Unflattering comparison

Don Suber, in his Charleston (WVA) Daily Mail column today, makes a good point: Bush is a poor wartime leader. Just about everyone who supports the Iraq campaign has compared the war on terror to World War II, but Bush apparently can’t see or feel the parallels. Elsewise he might have devoted his entire State of the Union speech to the campaigns, as FDR did to his war:

"President Roosevelt delivered a 4,588-word State of the Union on Jan. 7, 1943, that was on one topic alone: World War II. The war was that serious to FDR. He went through the battles. He went over the war production. He did not mention a single domestic program. He offered hope instead…In his State of the Union address on Tuesday, President Bush didn’t get around to the war until after 2,317 words in his 5,667-word speech. The people can hardly be expected to stay the course when the captain is not at the helm 24 hours a day."

Bush, whose approval rate average is hovering just two degrees above freezing, has kept most of the war’s details to himself, instead of sharing them with us, and we’re all paying the price for his shortsightedness.

President Bush unfiltered

Some conservative and libertarian bloggers, Bush supporters all though they wish he would fight harder, are calling it his best State of the Union message yet. While I agree that it’s doubtfull it will do him much good politically, it at least had the virtue of reinvigorating those of us who have supported him all along.

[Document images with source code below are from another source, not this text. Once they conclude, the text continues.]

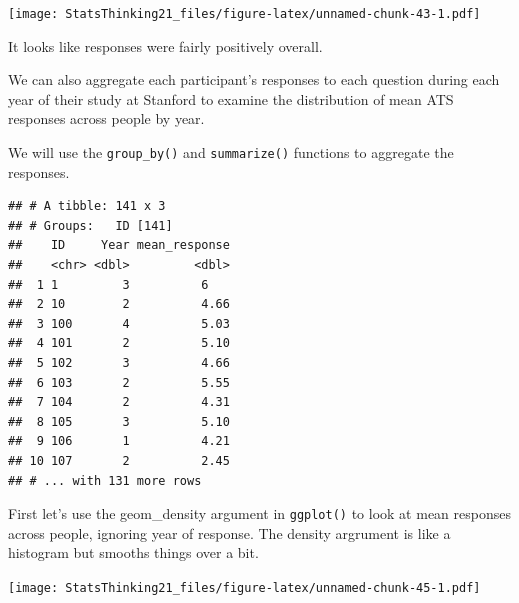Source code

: \documentclass[12pt,]{book}
\newenvironment{Shaded}{\begin{snugshade}}{\end{snugshade}}
\newcommand{\DataTypeTok}[1]{\textcolor[rgb]{0.13,0.29,0.53}{#1}}
\newcommand{\KeywordTok}[1]{\textcolor[rgb]{0.13,0.29,0.53}{\textbf{#1}}}
\newcommand{\NormalTok}[1]{#1}
\newcommand{\OperatorTok}[1]{\textcolor[rgb]{0.81,0.36,0.00}{\textbf{#1}}}
\newcommand{\StringTok}[1]{\textcolor[rgb]{0.31,0.60,0.02}{#1}}
\begin{document}
\texttt{[image: StatsThinking21\_files/figure-latex/unnamed-chunk-43-1.pdf]}

It looks like responses were fairly positively overall.

We can also aggregate each participant's responses to each question during each year of their study at Stanford to examine the distribution of mean ATS responses across people by year.

We will use the \texttt{group\_by()} and \texttt{summarize()} functions to aggregate the responses.

\begin{Shaded}
\end{Shaded}

\begin{verbatim}
## # A tibble: 141 x 3
## # Groups:   ID [141]
##    ID     Year mean_response
##    <chr> <dbl>         <dbl>
##  1 1         3          6   
##  2 10        2          4.66
##  3 100       4          5.03
##  4 101       2          5.10
##  5 102       3          4.66
##  6 103       2          5.55
##  7 104       2          4.31
##  8 105       3          5.10
##  9 106       1          4.21
## 10 107       2          2.45
## # ... with 131 more rows
\end{verbatim}

First let's use the geom\_density argument in \texttt{ggplot()} to look at mean responses across people, ignoring year of response. The density argrument is like a histogram but smooths things over a bit.

\begin{Shaded}
\end{Shaded}

\texttt{[image: StatsThinking21\_files/figure-latex/unnamed-chunk-45-1.pdf]}
\end{document}

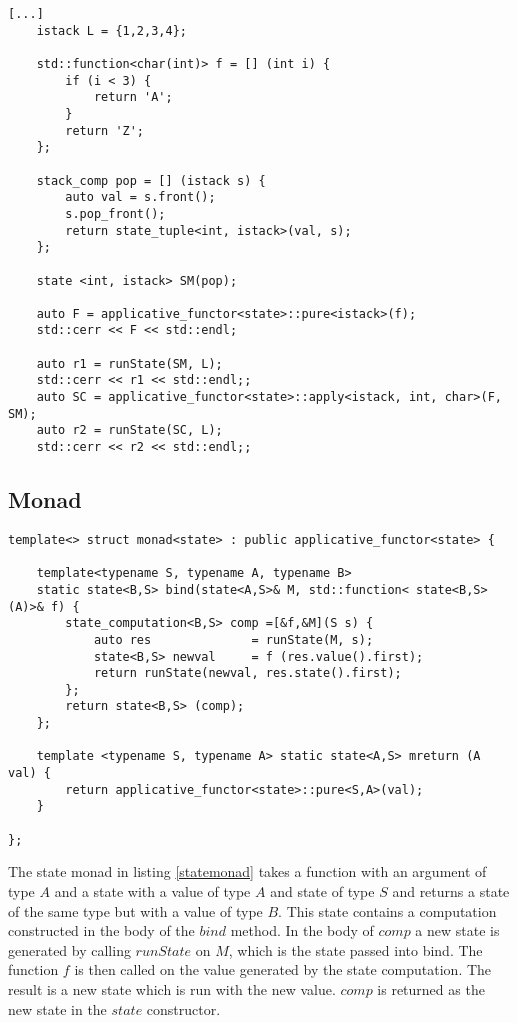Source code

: \documentclass[12pt,fleqn]{article}
\begin{document}
%
%
%
\begin{minipage}{\linewidth}
\begin{lstlisting}[caption=Example of the state applicative functor,label=stateappexample]
[...]
	istack L = {1,2,3,4};
	
	std::function<char(int)> f = [] (int i) {
		if (i < 3) {
			return 'A';
		}
		return 'Z';
	};

	stack_comp pop = [] (istack s) {
		auto val = s.front();
		s.pop_front();
		return state_tuple<int, istack>(val, s);
	};
	
	state <int, istack> SM(pop);

	auto F = applicative_functor<state>::pure<istack>(f);
	std::cerr << F << std::endl;

	auto r1 = runState(SM, L);
	std::cerr << r1 << std::endl;;
	auto SC = applicative_functor<state>::apply<istack, int, char>(F, SM);
	auto r2 = runState(SC, L);
	std::cerr << r2 << std::endl;;

\end{lstlisting}
\end{minipage}
%
%
%




%
%
\subsection{Monad}
%

%
%
%
\begin{minipage}{\linewidth}
\begin{lstlisting}[caption=state monad, label=statemonad]
template<> struct monad<state> : public applicative_functor<state> {

	template<typename S, typename A, typename B>
	static state<B,S> bind(state<A,S>& M, std::function< state<B,S> (A)>& f) {
		state_computation<B,S> comp =[&f,&M](S s) {
			auto res              = runState(M, s);
			state<B,S> newval     = f (res.value().first);
			return runState(newval, res.state().first);
		};
		return state<B,S> (comp);
	};

	template <typename S, typename A> static state<A,S> mreturn (A val) {
		return applicative_functor<state>::pure<S,A>(val);
	}

};
\end{lstlisting}
\end{minipage}
%
%
%


The state monad in listing \ref{statemonad} takes a function with an argument of type $A$ and a state with a value of type $A$ and state of type $S$ and 
returns a state of the same type but with a value of type $B$.
This state contains a computation constructed in the body of the $bind$ method.
In the body of $comp$ a new state is generated by calling $runState$ on $M$, which is the state passed into bind. 
The function $f$ is then called on the value generated by the state computation.
The result is a new state which is run with the new value.
$comp$ is returned as the new state in the $state$ constructor.
\end{document}
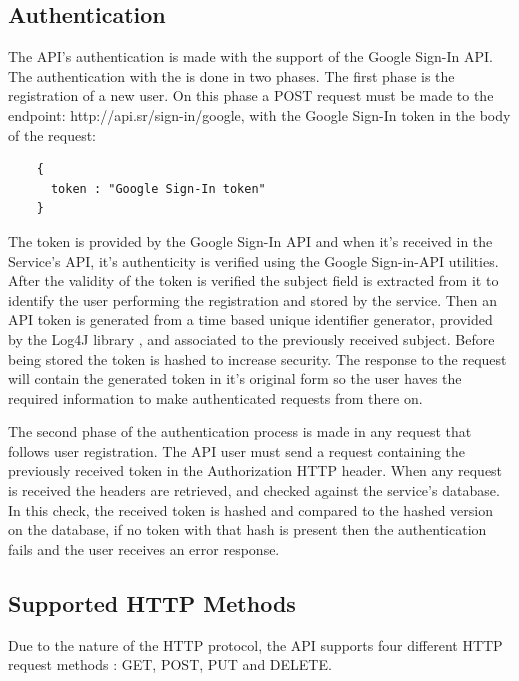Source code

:         \newpage
    
    \subsection*{Authentication}
    The API's authentication is made with the support of the Google Sign-In API. 
    The authentication with the is done in two phases. The first phase is the registration of a new user. 
    On this phase a POST \cite{httppostdocs} request must be made to the endpoint: http://api.sr/sign-in/google, 
    with the Google Sign-In token in the body of the request:
    \begin{lstlisting}
    {
      token : "Google Sign-In token"
    }
     \end{lstlisting}
    The token is provided by the Google Sign-In API and when it's received in the Service's API, 
    it's authenticity is verified using the Google Sign-in-API utilities. After the validity of the token is verified 
    the subject field is extracted from it to identify the user performing the registration and stored by the service. 
    Then an API token is generated from a time based unique identifier generator, provided by the Log4J library \cite{log4j},
    and associated to the previously received subject. Before being stored the token is hashed to increase security. 
    The response to the request will contain the generated token in it's original form so the user haves the required information 
    to make authenticated requests from there on.\par

    The second phase of the authentication process is made in any request that follows user registration. The API user must 
    send a request containing the previously received token in the Authorization HTTP header. When any request is received 
    the headers are retrieved, and checked against the service's database. In this check, the received token is hashed and 
    compared to the hashed version on the database, if no token with that hash is present then the authentication fails 
    and the user receives an error response.

    \newpage
    \subsection*{Supported HTTP Methods}
        Due to the nature of the HTTP protocol, the API supports four different HTTP request methods \cite{apihttpverbsdocs}: GET, POST, PUT and DELETE.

"Americans are a resolute people who have risen to every test of our time. Adversity has revealed the character of our country, to the world and to ourselves. America is a strong nation, and honorable in the use of our strength. We exercise power without conquest, and we sacrifice for the liberty of strangers."

New Virginia Sen. Jim Webb’s rebuttal got less praise, particularly his claim that a majority of the military doesn’t support the "way this war is being fought." That’s a narrow enough claim that it might have some truth to it, since I suspect from all the milblogs that I’ve read that the military would, if anything, like to fight harder, eradicate Mookie and his gang, and hit Iran and Syria, as well as Iraq and Afghanistan. But not, as Webb implied, that they’d sooner abandon Iraq.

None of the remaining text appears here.